Vision-first systems are vulnerable to adversarial perturbations. Do you maintain independent physical-rule guardrails outside the neural network?
Having a few physical-rule checks, at least for monitoring, can make sense. In general, redundancy to your main AI performance path can improve robustness and simplifies safety argumentation which makes the overall system easier to certify.
German OEM development cycles move slowly while AI systems evolve quickly. What has been the hardest integration friction between SafeAD’s perception stack and traditional validation pipelines?
The biggest friction is the fundamental difference in development philosophy.
AI development is inherently iterative. You continuously improve models with new data, architectural adjustments, and optimizations. It is a circular process: you train, evaluate, learn, refine, and repeat.
Traditional automotive development, however, is still largely structured around the classical “V-model.” It is built on long, sequential development phases with clearly frozen milestones and tightly controlled change processes. Once a stage is completed, going back is costly and highly regulated.
So the tension is obvious: modern AI development is a loop, while the traditional automotive industry still operates in a very linear mindset.

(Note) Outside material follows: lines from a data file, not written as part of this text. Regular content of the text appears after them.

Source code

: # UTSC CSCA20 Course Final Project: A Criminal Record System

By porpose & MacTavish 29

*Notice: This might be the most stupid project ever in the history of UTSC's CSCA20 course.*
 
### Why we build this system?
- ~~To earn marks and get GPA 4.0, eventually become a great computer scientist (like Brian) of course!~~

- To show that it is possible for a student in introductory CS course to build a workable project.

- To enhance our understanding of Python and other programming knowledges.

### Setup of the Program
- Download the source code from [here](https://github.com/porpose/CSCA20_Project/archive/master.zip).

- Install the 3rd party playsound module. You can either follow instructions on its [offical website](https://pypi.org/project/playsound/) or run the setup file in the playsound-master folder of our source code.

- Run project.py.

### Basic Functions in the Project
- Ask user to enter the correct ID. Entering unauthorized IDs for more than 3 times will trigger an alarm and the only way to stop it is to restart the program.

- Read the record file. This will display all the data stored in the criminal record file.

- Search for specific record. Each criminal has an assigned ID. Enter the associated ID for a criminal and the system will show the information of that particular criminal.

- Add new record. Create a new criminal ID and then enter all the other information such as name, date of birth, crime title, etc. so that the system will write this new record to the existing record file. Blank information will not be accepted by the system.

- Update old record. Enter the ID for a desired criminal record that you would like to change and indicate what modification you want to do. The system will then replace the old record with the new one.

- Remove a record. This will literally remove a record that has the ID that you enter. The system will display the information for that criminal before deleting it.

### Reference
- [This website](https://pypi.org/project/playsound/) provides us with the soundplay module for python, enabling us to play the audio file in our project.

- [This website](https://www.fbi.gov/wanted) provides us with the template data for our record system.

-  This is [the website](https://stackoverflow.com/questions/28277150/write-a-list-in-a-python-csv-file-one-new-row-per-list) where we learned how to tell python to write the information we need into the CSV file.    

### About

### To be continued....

Every meaningful AI update can potentially trigger re-validation efforts. That creates friction between the need for rapid iteration and the demand for stability, traceability, and formal approval processes.

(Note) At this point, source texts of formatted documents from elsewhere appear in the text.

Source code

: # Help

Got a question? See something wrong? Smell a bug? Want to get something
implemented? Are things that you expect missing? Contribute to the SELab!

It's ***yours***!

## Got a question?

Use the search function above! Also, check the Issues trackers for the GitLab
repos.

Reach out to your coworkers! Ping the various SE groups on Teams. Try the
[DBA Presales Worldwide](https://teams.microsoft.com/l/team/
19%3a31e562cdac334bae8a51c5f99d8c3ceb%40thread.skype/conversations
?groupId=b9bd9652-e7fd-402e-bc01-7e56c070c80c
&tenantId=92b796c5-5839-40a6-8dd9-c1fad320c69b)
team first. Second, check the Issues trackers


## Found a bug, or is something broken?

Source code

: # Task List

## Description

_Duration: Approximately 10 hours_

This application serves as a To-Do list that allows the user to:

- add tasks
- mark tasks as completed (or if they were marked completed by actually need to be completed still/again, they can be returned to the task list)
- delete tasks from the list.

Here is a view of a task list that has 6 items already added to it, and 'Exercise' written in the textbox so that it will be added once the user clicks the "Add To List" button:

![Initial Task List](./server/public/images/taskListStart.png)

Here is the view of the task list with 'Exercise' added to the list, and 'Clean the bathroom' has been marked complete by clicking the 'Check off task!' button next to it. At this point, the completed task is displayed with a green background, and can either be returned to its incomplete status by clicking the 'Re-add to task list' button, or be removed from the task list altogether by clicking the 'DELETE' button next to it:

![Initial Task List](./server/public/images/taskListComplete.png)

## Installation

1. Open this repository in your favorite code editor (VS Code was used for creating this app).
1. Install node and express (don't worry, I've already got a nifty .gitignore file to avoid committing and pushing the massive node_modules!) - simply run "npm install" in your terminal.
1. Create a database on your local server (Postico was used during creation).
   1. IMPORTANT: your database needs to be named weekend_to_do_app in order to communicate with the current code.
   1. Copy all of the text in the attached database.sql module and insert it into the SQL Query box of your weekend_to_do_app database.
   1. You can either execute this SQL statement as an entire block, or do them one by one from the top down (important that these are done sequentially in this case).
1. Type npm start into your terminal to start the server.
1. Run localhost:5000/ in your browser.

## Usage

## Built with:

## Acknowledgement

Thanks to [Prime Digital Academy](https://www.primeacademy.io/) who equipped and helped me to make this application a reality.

Perception systems continuously track dynamic actors. How do you preserve behavioral prediction without retaining identity-level information under European privacy constraints?
For driving automation, we are not interested in personal identity. We are interested in behavior.
Behavioral prediction relies on dynamic state estimation (position, velocity, acceleration, heading, interaction context) and the class of the object.
In our systems, actors are represented as abstract dynamic objects. They have state vectors and uncertainty estimates, not personal identities. There is no need to know who a person is, only how an object is moving and how it might interact with the ego vehicle.
If L3 deployment scales, human perception becomes supervisory rather than primary. In that world, what final authority should remain with the human inside the vehicle?
If L3 deployment scales, the human role clearly shifts from primary driver to supervisory backup when the system is active.
However, as long as there is a steering wheel in the car and a trained driver sitting behind it, my view is that the human always would like to retain the authority to intervene, even when the system is operating in L3 mode and even if it’s proven that the L3 system is safer than the average human driver.
Editor’s Note
This interview examines the tension between probabilistic AI perception and the structured safety requirements of automotive deployment, where speed of iteration must still coexist with certifiability and control.